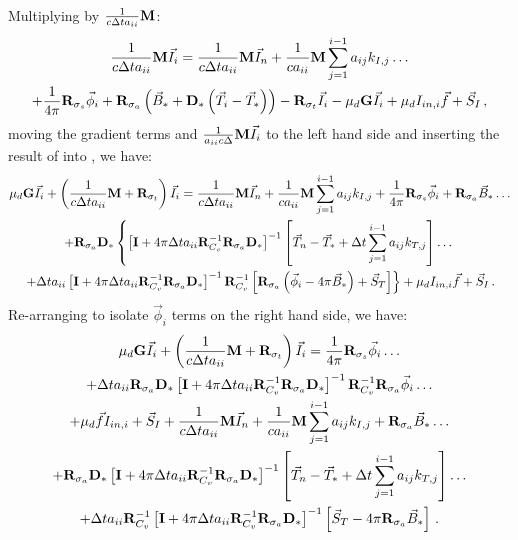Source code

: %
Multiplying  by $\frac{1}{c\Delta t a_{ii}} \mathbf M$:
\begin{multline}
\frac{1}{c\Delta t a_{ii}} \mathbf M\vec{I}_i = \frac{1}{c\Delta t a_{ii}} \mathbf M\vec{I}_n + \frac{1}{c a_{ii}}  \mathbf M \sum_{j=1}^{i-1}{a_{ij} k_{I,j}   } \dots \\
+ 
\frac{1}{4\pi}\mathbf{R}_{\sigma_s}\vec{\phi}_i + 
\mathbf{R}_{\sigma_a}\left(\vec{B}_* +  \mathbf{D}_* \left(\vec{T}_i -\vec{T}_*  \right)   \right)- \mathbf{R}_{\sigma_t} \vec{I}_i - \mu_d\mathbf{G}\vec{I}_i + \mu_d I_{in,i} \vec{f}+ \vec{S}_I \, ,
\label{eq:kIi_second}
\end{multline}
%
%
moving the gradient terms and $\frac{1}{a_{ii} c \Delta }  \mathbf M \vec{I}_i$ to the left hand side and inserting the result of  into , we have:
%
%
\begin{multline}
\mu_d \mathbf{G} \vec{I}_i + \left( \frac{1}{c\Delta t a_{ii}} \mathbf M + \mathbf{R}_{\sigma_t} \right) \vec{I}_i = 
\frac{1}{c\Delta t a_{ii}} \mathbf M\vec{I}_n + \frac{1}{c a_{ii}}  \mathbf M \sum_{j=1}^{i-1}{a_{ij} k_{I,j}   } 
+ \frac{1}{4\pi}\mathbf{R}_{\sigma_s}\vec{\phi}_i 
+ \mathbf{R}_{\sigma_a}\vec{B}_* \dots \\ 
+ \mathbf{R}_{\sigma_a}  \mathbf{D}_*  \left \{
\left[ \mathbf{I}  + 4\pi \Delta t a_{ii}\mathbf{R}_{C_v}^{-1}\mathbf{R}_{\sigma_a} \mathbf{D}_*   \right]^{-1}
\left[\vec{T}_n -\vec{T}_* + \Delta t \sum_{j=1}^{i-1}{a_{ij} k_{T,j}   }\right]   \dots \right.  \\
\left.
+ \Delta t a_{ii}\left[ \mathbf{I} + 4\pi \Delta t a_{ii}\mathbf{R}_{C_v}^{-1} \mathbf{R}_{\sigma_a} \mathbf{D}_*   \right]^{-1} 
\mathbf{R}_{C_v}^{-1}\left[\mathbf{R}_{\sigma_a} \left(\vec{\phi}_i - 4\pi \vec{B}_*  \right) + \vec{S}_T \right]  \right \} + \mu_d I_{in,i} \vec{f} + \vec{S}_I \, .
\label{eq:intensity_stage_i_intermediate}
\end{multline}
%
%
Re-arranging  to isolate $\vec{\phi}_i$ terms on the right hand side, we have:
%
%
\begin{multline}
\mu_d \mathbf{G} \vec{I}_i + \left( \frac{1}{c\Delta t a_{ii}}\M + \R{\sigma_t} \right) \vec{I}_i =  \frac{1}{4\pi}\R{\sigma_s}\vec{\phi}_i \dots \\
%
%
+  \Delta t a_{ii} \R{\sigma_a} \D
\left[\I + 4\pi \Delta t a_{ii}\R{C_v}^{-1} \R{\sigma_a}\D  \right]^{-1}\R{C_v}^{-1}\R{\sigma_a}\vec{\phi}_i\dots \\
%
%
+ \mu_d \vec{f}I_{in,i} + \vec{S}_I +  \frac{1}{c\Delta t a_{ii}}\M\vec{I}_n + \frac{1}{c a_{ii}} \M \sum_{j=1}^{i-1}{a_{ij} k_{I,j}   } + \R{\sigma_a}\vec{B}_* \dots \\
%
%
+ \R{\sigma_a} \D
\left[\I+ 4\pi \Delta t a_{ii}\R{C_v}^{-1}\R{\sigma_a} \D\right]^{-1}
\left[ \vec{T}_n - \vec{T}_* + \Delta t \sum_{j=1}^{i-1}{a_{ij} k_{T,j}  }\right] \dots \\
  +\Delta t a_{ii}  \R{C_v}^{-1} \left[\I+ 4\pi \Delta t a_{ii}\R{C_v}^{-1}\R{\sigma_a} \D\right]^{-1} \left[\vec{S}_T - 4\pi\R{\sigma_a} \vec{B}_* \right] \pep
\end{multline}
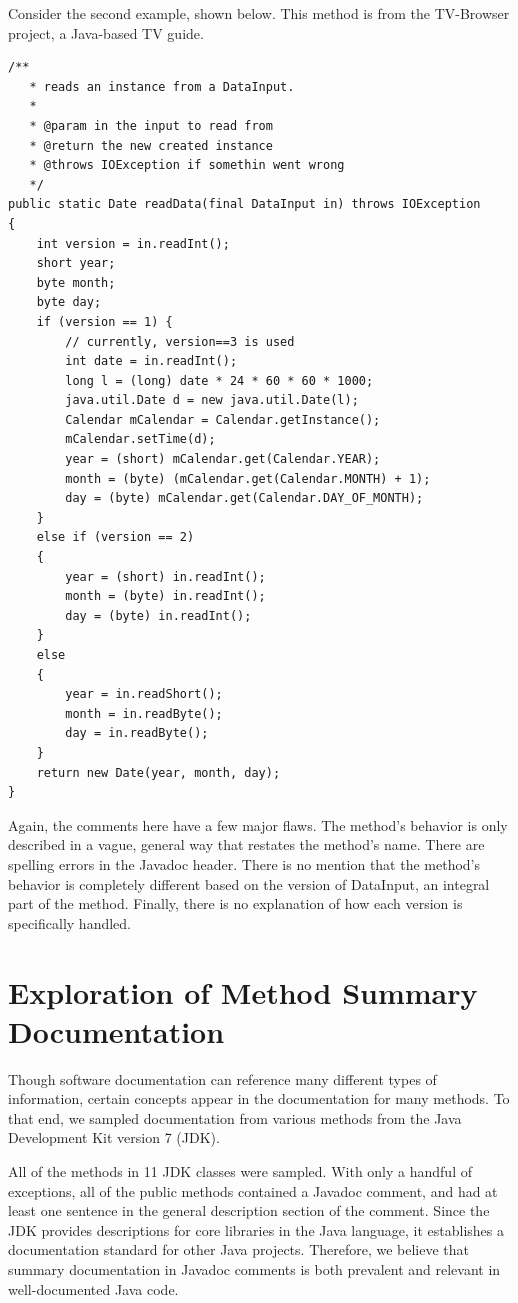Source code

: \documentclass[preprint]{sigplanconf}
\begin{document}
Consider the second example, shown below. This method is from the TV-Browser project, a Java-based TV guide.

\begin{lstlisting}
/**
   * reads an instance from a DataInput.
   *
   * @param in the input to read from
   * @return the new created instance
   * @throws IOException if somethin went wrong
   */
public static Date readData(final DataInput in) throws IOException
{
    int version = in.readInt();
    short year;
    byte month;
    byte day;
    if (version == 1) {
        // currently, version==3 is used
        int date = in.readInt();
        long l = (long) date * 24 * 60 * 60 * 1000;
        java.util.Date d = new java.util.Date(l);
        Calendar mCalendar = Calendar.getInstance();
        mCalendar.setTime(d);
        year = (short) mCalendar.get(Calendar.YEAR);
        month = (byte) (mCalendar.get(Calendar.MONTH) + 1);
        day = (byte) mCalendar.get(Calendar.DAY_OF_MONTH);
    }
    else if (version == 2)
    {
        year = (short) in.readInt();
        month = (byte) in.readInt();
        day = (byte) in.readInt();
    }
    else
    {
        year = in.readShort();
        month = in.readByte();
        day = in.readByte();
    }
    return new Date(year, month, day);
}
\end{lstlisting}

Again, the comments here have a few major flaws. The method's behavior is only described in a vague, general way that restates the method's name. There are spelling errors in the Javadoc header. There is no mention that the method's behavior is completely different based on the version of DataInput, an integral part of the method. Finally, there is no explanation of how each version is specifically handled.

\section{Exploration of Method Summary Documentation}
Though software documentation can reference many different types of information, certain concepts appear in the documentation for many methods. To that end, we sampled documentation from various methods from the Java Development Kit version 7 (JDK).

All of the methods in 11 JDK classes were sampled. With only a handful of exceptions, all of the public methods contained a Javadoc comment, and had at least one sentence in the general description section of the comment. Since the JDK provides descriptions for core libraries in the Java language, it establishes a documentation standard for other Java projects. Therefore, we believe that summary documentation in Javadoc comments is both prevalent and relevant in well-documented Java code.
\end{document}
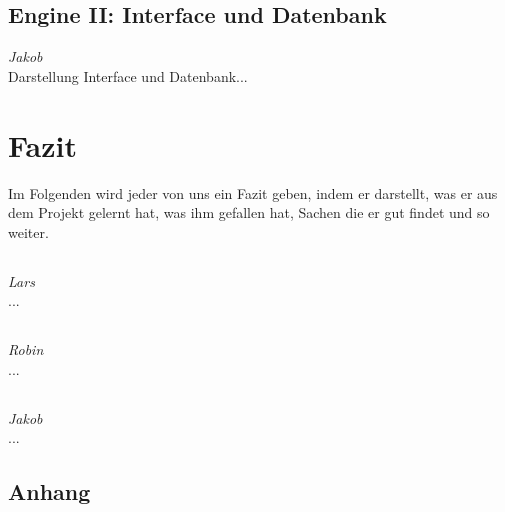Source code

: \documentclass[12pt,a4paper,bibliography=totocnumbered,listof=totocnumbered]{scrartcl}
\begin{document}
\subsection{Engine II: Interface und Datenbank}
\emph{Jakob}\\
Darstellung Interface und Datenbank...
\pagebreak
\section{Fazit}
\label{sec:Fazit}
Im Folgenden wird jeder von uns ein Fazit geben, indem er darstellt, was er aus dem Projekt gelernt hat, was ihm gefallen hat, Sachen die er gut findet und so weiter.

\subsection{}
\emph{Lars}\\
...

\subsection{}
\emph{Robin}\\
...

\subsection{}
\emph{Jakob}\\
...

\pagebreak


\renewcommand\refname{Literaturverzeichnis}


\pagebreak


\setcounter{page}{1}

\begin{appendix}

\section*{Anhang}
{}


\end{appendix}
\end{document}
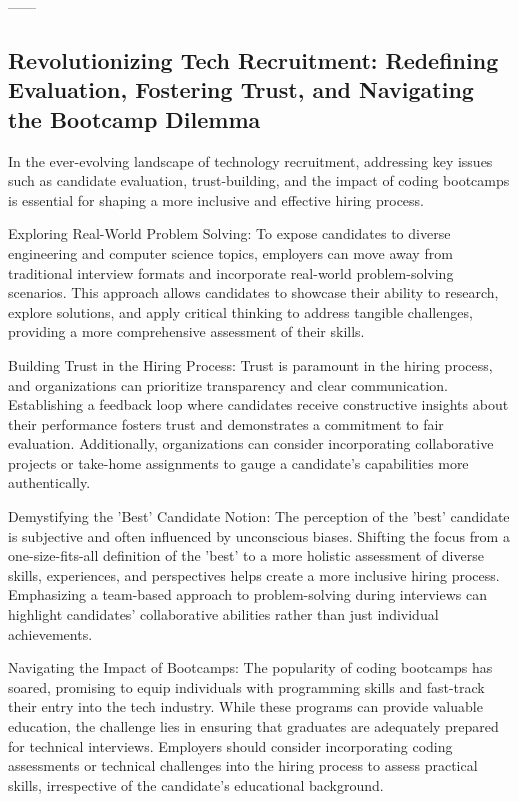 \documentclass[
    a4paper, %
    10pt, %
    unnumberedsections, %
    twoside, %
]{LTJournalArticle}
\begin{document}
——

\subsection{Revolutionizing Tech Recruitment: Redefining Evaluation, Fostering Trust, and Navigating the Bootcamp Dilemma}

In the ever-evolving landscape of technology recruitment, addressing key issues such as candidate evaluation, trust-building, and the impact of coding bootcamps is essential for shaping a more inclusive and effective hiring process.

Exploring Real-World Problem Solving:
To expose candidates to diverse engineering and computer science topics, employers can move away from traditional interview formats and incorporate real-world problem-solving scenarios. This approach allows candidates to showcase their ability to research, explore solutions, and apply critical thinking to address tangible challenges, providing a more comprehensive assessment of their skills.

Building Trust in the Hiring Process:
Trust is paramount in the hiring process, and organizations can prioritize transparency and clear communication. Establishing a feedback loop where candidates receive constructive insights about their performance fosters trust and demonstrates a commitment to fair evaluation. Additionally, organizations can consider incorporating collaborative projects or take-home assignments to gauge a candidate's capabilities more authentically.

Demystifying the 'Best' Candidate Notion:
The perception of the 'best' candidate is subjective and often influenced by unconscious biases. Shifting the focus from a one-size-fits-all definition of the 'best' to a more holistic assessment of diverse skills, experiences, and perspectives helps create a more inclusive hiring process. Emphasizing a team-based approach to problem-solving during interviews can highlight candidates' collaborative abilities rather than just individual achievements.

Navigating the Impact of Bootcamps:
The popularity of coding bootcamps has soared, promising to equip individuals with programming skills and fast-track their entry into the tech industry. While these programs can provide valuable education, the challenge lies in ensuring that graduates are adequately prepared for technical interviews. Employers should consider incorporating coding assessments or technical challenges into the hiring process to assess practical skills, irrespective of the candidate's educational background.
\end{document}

Exercise objective: The lines above that hold the string "methods" are to be located and copied.

Solution for this task:
Though software documentation can reference many different types of information, certain concepts appear in the documentation for many methods. To that end, we sampled documentation from various methods from the Java Development Kit version 7 (JDK).
All of the methods in 11 JDK classes were sampled. With only a handful of exceptions, all of the public methods contained a Javadoc comment, and had at least one sentence in the general description section of the comment. Since the JDK provides descriptions for core libraries in the Java language, it establishes a documentation standard for other Java projects. Therefore, we believe that summary documentation in Javadoc comments is both prevalent and relevant in well-documented Java code.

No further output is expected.